Task item -
Within the listing below, the lines to output run from the one containing "2. Sous **PARAMÈTRES**, sélectionnez" through the one containing "Pour plus d’informations, consultez"; copy them exactly and nothing else.
START Input for this task
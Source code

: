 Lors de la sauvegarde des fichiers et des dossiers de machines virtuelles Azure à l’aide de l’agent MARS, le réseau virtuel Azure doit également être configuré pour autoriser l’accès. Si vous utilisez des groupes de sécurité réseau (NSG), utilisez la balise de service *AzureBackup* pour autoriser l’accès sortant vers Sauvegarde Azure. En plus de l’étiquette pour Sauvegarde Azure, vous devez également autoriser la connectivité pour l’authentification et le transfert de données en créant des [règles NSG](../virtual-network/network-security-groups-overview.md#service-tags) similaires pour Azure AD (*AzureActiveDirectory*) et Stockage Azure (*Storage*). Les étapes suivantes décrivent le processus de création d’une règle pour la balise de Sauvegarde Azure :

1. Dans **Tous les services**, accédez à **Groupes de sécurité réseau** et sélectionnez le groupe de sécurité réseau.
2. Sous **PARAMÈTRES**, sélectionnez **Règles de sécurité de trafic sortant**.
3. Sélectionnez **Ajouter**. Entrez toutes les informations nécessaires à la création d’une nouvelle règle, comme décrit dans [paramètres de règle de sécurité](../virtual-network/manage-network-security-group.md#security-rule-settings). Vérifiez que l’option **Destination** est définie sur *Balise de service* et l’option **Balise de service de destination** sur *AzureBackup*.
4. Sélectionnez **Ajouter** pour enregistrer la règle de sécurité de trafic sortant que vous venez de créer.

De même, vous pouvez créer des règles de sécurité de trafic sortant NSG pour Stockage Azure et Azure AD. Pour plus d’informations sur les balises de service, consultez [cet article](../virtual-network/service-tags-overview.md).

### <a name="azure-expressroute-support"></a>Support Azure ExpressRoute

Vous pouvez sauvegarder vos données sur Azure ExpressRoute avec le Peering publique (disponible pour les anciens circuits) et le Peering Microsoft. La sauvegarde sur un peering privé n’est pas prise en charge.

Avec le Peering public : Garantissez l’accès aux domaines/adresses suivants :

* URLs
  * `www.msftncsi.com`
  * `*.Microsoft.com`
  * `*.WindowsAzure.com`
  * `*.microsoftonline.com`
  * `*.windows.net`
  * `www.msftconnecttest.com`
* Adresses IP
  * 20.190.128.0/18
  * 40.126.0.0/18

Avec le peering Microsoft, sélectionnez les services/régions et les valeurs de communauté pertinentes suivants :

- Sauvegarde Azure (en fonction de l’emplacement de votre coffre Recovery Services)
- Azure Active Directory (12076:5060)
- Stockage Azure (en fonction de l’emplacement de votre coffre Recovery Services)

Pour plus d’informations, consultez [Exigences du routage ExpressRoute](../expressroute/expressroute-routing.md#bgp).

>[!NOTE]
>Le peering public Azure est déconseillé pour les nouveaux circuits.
END Input for this task
Reply to the exercise -
2. Sous **PARAMÈTRES**, sélectionnez **Règles de sécurité de trafic sortant**.
3. Sélectionnez **Ajouter**. Entrez toutes les informations nécessaires à la création d’une nouvelle règle, comme décrit dans [paramètres de règle de sécurité](../virtual-network/manage-network-security-group.md#security-rule-settings). Vérifiez que l’option **Destination** est définie sur *Balise de service* et l’option **Balise de service de destination** sur *AzureBackup*.
4. Sélectionnez **Ajouter** pour enregistrer la règle de sécurité de trafic sortant que vous venez de créer.

De même, vous pouvez créer des règles de sécurité de trafic sortant NSG pour Stockage Azure et Azure AD. Pour plus d’informations sur les balises de service, consultez [cet article](../virtual-network/service-tags-overview.md).

### <a name="azure-expressroute-support"></a>Support Azure ExpressRoute

Vous pouvez sauvegarder vos données sur Azure ExpressRoute avec le Peering publique (disponible pour les anciens circuits) et le Peering Microsoft. La sauvegarde sur un peering privé n’est pas prise en charge.

Avec le Peering public : Garantissez l’accès aux domaines/adresses suivants :

* URLs
  * `www.msftncsi.com`
  * `*.Microsoft.com`
  * `*.WindowsAzure.com`
  * `*.microsoftonline.com`
  * `*.windows.net`
  * `www.msftconnecttest.com`
* Adresses IP
  * 20.190.128.0/18
  * 40.126.0.0/18

Avec le peering Microsoft, sélectionnez les services/régions et les valeurs de communauté pertinentes suivants :

- Sauvegarde Azure (en fonction de l’emplacement de votre coffre Recovery Services)
- Azure Active Directory (12076:5060)
- Stockage Azure (en fonction de l’emplacement de votre coffre Recovery Services)

Pour plus d’informations, consultez [Exigences du routage ExpressRoute](../expressroute/expressroute-routing.md#bgp).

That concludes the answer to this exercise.